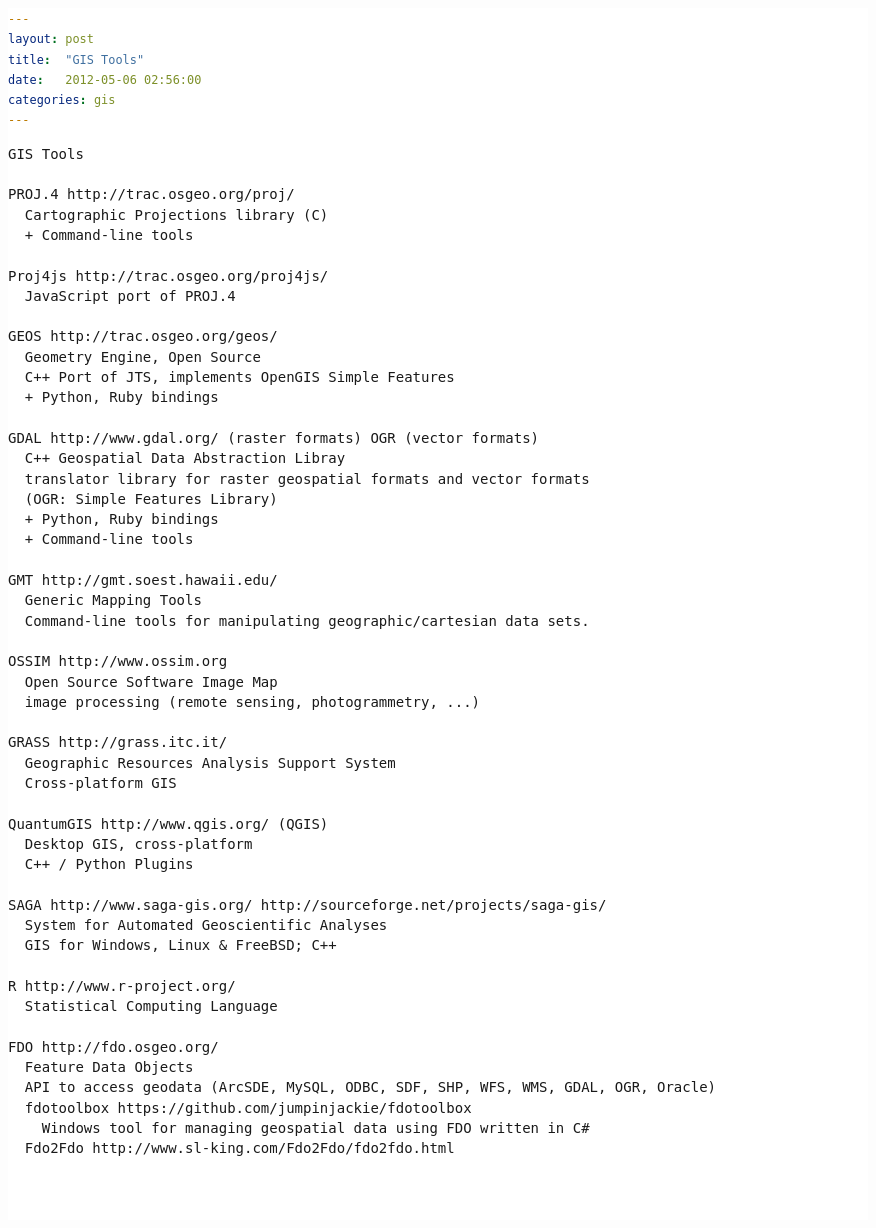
 ```yaml
---
layout: post
title:  "GIS Tools"
date:   2012-05-06 02:56:00
categories: gis
---
```


<pre>
GIS Tools

PROJ.4 http://trac.osgeo.org/proj/
  Cartographic Projections library (C)
  + Command-line tools

Proj4js http://trac.osgeo.org/proj4js/
  JavaScript port of PROJ.4

GEOS http://trac.osgeo.org/geos/
  Geometry Engine, Open Source
  C++ Port of JTS, implements OpenGIS Simple Features
  + Python, Ruby bindings

GDAL http://www.gdal.org/ (raster formats) OGR (vector formats)
  C++ Geospatial Data Abstraction Libray
  translator library for raster geospatial formats and vector formats
  (OGR: Simple Features Library)
  + Python, Ruby bindings
  + Command-line tools

GMT http://gmt.soest.hawaii.edu/
  Generic Mapping Tools
  Command-line tools for manipulating geographic/cartesian data sets.

OSSIM http://www.ossim.org
  Open Source Software Image Map
  image processing (remote sensing, photogrammetry, ...)

GRASS http://grass.itc.it/
  Geographic Resources Analysis Support System
  Cross-platform GIS

QuantumGIS http://www.qgis.org/ (QGIS)
  Desktop GIS, cross-platform
  C++ / Python Plugins

SAGA http://www.saga-gis.org/ http://sourceforge.net/projects/saga-gis/
  System for Automated Geoscientific Analyses
  GIS for Windows, Linux & FreeBSD; C++

R http://www.r-project.org/
  Statistical Computing Language

FDO http://fdo.osgeo.org/
  Feature Data Objects
  API to access geodata (ArcSDE, MySQL, ODBC, SDF, SHP, WFS, WMS, GDAL, OGR, Oracle)
  fdotoolbox https://github.com/jumpinjackie/fdotoolbox
    Windows tool for managing geospatial data using FDO written in C#
  Fdo2Fdo http://www.sl-king.com/Fdo2Fdo/fdo2fdo.html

ACTION ITEM -
Return the records above verbatim, leaving out images.

FINISHED EXERCISE -
 ```yaml
---
layout: post
title:  "GIS Tools"
date:   2012-05-06 02:56:00
categories: gis
---
```


<pre>
GIS Tools

PROJ.4 http://trac.osgeo.org/proj/
  Cartographic Projections library (C)
  + Command-line tools

Proj4js http://trac.osgeo.org/proj4js/
  JavaScript port of PROJ.4

GEOS http://trac.osgeo.org/geos/
  Geometry Engine, Open Source
  C++ Port of JTS, implements OpenGIS Simple Features
  + Python, Ruby bindings

GDAL http://www.gdal.org/ (raster formats) OGR (vector formats)
  C++ Geospatial Data Abstraction Libray
  translator library for raster geospatial formats and vector formats
  (OGR: Simple Features Library)
  + Python, Ruby bindings
  + Command-line tools

GMT http://gmt.soest.hawaii.edu/
  Generic Mapping Tools
  Command-line tools for manipulating geographic/cartesian data sets.

OSSIM http://www.ossim.org
  Open Source Software Image Map
  image processing (remote sensing, photogrammetry, ...)

GRASS http://grass.itc.it/
  Geographic Resources Analysis Support System
  Cross-platform GIS

QuantumGIS http://www.qgis.org/ (QGIS)
  Desktop GIS, cross-platform
  C++ / Python Plugins

SAGA http://www.saga-gis.org/ http://sourceforge.net/projects/saga-gis/
  System for Automated Geoscientific Analyses
  GIS for Windows, Linux & FreeBSD; C++

R http://www.r-project.org/
  Statistical Computing Language

FDO http://fdo.osgeo.org/
  Feature Data Objects
  API to access geodata (ArcSDE, MySQL, ODBC, SDF, SHP, WFS, WMS, GDAL, OGR, Oracle)
  fdotoolbox https://github.com/jumpinjackie/fdotoolbox
    Windows tool for managing geospatial data using FDO written in C#
  Fdo2Fdo http://www.sl-king.com/Fdo2Fdo/fdo2fdo.html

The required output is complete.